Our application is hosted on Vercel and our database is managed by Supabase. Both services operate infrastructure in North America, including the United States.

If your organization is subject to Canadian data residency requirements (for example, certain public-sector mandates), please contact us at contact@springboardpartners.ca before participating so we can discuss options.

Data retention

Data typeRetention period
Assessment responses and scoresRetained for the duration of your engagement with Springboard Partners, plus 3 years
AI-generated reportsSame as above
Profile and account informationSame as above
Access and server logs90 days
Invitation records1 year after expiry or acceptance
Deleted organization dataPurged within 30 days of deletion request

After retention periods expire, data is permanently deleted from our systems. We do not archive deleted data to backups beyond our standard backup window (7 days for point-in-time recovery).

Your rights

  • Access your data. You can request a copy of the information we hold about you by emailing contact@springboardpartners.ca.
  • Correct inaccurate data. If your account details (name, email) are incorrect, you can request a correction.
  • Delete your data. You can request deletion of your account and assessment data. Note that if your responses have already been included in an aggregate report delivered to your organization, deletion of your individual record will not retroactively alter that report. We will confirm deletion within 30 days.
  • Withdraw from the assessment. You may stop participating at any time by simply not completing the assessment. Partial responses are saved automatically but will not be included in aggregate reporting unless your submission is marked complete.
  • Complain to a regulator. If you believe your privacy rights have been violated, you may file a complaint with the Office of the Privacy Commissioner of Canada (priv.gc.ca) or the applicable provincial privacy authority for your province.

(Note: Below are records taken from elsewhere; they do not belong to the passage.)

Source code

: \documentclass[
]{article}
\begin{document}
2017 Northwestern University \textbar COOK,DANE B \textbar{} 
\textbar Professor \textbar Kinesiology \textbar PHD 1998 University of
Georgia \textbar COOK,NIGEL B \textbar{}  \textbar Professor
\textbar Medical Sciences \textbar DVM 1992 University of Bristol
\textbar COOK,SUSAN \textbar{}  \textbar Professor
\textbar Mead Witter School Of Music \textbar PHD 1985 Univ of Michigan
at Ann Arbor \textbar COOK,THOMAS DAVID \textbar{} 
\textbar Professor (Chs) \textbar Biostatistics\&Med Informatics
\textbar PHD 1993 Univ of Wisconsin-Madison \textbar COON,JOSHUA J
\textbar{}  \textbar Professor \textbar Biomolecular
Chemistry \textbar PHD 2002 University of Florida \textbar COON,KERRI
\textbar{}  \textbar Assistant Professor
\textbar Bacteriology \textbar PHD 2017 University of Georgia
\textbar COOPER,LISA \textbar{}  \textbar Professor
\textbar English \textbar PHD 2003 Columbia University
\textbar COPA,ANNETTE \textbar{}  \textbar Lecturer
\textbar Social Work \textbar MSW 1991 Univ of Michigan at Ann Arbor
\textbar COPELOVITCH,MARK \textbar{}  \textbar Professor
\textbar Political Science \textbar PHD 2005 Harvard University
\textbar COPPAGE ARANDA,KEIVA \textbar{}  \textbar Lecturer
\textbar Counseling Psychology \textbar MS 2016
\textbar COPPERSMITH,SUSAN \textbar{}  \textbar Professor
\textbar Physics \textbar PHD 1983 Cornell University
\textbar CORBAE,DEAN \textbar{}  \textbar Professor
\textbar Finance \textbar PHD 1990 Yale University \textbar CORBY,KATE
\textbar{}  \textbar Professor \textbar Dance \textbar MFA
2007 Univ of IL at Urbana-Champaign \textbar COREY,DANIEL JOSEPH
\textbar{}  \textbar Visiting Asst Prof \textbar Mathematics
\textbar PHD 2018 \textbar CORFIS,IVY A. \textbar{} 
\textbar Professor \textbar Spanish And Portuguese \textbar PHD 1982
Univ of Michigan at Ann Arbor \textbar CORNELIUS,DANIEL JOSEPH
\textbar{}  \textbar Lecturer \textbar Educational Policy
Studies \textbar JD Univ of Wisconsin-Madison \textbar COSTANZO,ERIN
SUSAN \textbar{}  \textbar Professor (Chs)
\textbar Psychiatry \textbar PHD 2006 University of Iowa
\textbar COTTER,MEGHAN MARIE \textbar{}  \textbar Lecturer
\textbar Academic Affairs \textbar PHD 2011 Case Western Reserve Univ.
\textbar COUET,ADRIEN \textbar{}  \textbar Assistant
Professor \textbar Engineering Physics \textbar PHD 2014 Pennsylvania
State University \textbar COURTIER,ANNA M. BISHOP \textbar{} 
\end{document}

To exercise any of these rights, email contact@springboardpartners.ca with the subject line “Privacy Request.” We will respond within 30 days.

Security measures

  • All data is transmitted over HTTPS with HSTS enforced
  • Authentication uses magic-link email (no passwords stored)
  • Database access is controlled by row-level security policies — each user can only access their own data and the data their role permits
  • API keys and secrets are stored as environment variables and are never included in application code or logs
  • The Anthropic API key, Supabase service key, and email API key are stored server-side only and never exposed to the browser
  • Access logs are reviewed for anomalous activity

No security measure is perfect. If you discover a security vulnerability in this tool, please report it responsibly to contact@springboardpartners.ca.

Cookies

This tool uses a single session cookie set by Supabase Auth to maintain your login state. It is a secure, HttpOnly cookie and does not track you across other websites. We do not use advertising cookies, analytics cookies, or third-party tracking scripts.

Changes to this policy

We may update this policy as the tool evolves. Material changes (for example, changes to how AI processing works or new third-party processors) will be communicated to active participants by email before taking effect. The version date at the top of this document reflects the last update.

Contact

Springboard Partners
contact@springboardpartners.ca
springboardpartners.ca

For privacy requests specifically, please use the subject line “Privacy Request” so we can route it to the right person promptly.

This policy is written to be consistent with the federal Personal Information Protection and Electronic Documents Act (PIPEDA) and applicable provincial privacy legislation. It is not legal advice. Organizations with specific compliance obligations (public sector, healthcare, financial services) should seek independent legal review.